Spawn Kill Favorites: Warcraft III: Reign of Chaos

In 1994, Blizzard Entertainments Warcraft: Orcs and Humans revolutionized the real-time strategy genre, bringing a pleasing amount of depth and a subtle simplicity to a relatively-hardcore genre. Warcraft II: Tides of Darkness released in 1995, and not only introduced an all-new level of shine and polish, but also introduced many gamers to the world of online competition. The bar was set high for Warcraft III, and with Reign of Chaos, Blizzard proved that they are truly the kings amongst fantasy RTS fans.

Utilizing the core premise of the previous two entries to the series, Warcraft III: Reign of Chaos once again put players in charge of a very basic set of troops. Initially, the player is tasked with creating a town focused around a central stronghold. Once the base of the town has been established, basic units are allocated to gather various resources. The resources are then used to build further structures, create new solider-type units, purchase upgrades, and so on.

Warcraft III differed from its brethren by the scope and premise of performing such tasks. Its true that most of the missions followed this guideline, but there were others that did not. In many of the campaign-based missions, players didnt have to create a base of operations – their main goal was to survive or to ensure the survival of others. Sometimes a player would have to defend a city or character for a set amount of time.

Also new to Warcraft III were the heroes. Though stronger characters of specific classes were available in Warcraft II, WCIII gave these entities names and particular powers. Heroes could gain levels by slaying enemies and the newly-added creeps, creatures that attack any players they encounter. The addition of heroes allowed Warcraft III to have a more character-driven focus, both by giving the player a central role to occupy most of their time and efforts with as well as giving the plot a logical narrative point-of-view.

The plot is essentially the one area where Warcraft III got a significant overhaul. The previous two entries had a plot, no doubt, but their presentation was limited to a few still-shot scenes with scrolling text and a handful of prerendered cutscenes. Warcraft III finally inserted cutscenes directly into the gameplay, with the plot elements often playing out in real-time before, between, and after player action.
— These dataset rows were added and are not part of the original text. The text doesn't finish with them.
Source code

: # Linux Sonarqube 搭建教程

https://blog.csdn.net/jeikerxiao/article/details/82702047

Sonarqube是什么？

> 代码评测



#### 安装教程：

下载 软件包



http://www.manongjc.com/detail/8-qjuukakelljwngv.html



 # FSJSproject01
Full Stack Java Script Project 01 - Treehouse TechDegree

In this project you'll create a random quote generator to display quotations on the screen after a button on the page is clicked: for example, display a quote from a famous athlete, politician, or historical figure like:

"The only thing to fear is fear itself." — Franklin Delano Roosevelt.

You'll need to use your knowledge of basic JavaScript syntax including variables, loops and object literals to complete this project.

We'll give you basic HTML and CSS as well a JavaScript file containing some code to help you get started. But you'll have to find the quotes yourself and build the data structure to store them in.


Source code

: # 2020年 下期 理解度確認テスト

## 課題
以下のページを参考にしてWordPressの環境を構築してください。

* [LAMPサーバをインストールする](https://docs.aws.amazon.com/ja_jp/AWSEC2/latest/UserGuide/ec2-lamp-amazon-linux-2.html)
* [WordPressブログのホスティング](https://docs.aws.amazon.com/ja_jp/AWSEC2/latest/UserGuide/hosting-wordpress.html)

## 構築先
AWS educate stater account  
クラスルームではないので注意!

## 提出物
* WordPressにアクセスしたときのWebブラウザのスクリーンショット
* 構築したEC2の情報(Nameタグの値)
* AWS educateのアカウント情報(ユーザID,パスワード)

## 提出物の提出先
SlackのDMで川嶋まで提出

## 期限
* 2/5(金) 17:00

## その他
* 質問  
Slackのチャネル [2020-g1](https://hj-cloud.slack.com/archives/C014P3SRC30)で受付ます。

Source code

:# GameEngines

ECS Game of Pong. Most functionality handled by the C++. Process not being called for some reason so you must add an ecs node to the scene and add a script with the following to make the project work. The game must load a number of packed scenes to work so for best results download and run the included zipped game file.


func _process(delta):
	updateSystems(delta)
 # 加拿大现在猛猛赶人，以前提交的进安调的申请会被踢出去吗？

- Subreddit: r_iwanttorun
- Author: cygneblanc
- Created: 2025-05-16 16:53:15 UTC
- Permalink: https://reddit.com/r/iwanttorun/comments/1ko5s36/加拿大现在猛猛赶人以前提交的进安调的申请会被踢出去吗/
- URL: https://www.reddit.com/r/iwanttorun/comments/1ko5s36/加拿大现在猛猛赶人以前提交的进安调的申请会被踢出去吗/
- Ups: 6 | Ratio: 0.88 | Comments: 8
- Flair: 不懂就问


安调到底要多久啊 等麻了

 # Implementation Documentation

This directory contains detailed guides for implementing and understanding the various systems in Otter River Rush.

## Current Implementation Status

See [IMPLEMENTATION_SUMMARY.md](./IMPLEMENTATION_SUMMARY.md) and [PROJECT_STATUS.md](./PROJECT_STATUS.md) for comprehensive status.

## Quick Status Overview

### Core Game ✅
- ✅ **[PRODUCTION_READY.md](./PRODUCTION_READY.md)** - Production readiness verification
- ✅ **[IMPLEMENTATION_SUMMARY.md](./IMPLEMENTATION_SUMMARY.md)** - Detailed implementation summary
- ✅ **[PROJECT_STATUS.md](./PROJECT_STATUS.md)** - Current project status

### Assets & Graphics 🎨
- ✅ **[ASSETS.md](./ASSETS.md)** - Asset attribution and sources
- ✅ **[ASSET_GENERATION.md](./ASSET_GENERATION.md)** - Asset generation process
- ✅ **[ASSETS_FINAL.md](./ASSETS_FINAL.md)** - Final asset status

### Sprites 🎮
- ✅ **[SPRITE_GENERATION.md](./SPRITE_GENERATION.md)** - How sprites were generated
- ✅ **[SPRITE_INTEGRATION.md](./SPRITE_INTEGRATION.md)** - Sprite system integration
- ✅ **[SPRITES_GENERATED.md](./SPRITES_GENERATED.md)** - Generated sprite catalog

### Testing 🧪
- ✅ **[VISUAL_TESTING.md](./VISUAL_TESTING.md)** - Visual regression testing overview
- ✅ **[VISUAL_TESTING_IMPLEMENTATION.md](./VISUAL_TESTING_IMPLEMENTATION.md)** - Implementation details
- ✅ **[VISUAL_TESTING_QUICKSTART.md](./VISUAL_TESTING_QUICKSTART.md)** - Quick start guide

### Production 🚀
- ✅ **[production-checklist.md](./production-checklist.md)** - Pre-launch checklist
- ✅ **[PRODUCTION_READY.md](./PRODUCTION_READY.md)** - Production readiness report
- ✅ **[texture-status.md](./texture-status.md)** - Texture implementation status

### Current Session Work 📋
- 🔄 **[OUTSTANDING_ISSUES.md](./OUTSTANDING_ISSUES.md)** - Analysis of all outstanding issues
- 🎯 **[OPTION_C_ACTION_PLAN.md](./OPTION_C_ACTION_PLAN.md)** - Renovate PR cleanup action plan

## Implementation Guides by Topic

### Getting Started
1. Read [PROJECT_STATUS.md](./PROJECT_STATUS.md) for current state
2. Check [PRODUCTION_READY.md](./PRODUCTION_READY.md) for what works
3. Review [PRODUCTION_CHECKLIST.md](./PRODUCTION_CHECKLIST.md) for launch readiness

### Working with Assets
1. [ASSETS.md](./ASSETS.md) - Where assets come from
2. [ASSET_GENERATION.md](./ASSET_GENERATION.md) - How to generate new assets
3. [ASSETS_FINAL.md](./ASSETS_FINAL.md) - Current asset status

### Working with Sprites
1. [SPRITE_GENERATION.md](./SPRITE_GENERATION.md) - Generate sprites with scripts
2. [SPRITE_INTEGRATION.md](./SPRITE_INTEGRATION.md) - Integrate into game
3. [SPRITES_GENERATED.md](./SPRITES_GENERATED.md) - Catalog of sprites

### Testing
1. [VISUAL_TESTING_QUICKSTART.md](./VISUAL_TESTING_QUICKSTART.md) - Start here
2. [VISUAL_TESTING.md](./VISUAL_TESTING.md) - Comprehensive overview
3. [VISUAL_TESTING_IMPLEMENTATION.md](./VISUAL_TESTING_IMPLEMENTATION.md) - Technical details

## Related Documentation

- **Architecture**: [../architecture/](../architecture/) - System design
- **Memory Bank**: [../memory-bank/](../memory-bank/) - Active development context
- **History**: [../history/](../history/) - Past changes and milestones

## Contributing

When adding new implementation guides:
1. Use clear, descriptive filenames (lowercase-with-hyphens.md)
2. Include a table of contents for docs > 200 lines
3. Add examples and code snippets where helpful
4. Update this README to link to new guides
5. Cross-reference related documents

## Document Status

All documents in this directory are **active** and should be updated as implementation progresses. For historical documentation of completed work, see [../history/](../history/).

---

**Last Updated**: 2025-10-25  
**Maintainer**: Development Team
Warcraft III is also the first game in the series to break the mold of having only Humans and Orcs as playable units. Though both Humans and Orcs have their distinct campaigns, Undead and Night Elves became available also with their own storylines. During the course of the game, allegiances between Heroes from various factions switch allegiances, conquer foes, and rise through their respective ranks.

The world and story created for Reign of Chaos proved to be a huge success for Blizzard Entertainment. Gaining a 92 on Metacritic and several Game of the Year awards, the game became a commercial and financial success. An expansion pack was later revealed, titled The Frozen Throne (with which many variants to the standard online play were created, most notably Defense of the Ancients), and not too long later, the Warcraft III Battle Chest was released, including Reign of Chaos, The Frozen Throne, a bonus DVD, soundtrack, art book, and more. The Warcraft III Battle Chest is still available at many game retailers today, giving the game a nearly eight-year shelf life (so far).

Of course, one of the biggest draws to Warcraft III today is its tie to World of Warcraft, the enormously popular MMORPG. The world of Warcraft III literally became the World of Warcraft, both through the general design of both games, the characters and classes available, as well as obvious plot elements.

The success of this series as a whole cannot be denied. Each game to be released under the Warcraft umbrella has been wholly worthwhile. Warcraft III: Reign of Chaos has proved to be one of the most popular real-time strategy games of all time, and it is most certainly not undeserving.